# TASK DESCRIPTION:
For every line in the records that has the word "leak", make a copy.

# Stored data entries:
=====

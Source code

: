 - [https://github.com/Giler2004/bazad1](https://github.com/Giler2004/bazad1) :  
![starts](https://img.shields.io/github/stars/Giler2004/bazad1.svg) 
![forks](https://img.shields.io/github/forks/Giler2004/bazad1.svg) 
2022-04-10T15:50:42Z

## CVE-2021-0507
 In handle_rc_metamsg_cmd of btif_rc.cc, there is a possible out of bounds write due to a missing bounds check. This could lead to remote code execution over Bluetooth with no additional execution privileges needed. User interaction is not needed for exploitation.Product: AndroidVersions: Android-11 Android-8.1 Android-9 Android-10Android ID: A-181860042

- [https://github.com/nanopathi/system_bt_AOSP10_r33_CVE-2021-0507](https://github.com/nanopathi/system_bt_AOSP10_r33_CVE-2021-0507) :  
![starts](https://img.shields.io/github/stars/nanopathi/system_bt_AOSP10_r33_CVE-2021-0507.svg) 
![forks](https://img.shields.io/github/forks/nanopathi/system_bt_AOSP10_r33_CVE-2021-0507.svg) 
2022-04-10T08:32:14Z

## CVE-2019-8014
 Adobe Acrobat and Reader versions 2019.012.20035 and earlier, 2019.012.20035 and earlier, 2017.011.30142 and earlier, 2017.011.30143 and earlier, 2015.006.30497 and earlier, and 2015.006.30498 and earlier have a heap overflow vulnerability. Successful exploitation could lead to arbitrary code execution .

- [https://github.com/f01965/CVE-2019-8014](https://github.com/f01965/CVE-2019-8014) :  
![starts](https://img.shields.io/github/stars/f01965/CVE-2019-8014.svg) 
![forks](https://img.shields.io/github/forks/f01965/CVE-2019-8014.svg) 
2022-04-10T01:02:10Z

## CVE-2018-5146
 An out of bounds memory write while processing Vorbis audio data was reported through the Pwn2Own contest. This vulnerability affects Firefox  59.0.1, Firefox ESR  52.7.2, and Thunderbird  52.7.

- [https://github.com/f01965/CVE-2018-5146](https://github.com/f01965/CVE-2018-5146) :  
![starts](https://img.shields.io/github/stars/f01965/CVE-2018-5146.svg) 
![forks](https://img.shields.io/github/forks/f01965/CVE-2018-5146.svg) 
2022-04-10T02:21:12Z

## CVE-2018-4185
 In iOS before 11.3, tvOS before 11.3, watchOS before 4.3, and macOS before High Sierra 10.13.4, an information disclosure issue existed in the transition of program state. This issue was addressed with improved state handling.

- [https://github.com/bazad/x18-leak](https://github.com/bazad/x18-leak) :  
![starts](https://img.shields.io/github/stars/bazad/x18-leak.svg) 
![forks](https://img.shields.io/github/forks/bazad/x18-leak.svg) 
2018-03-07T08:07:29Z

=====

# SOLUTION TO THE EXERCISE:
- [https://github.com/bazad/x18-leak](https://github.com/bazad/x18-leak) :  
![starts](https://img.shields.io/github/stars/bazad/x18-leak.svg) 
![forks](https://img.shields.io/github/forks/bazad/x18-leak.svg) 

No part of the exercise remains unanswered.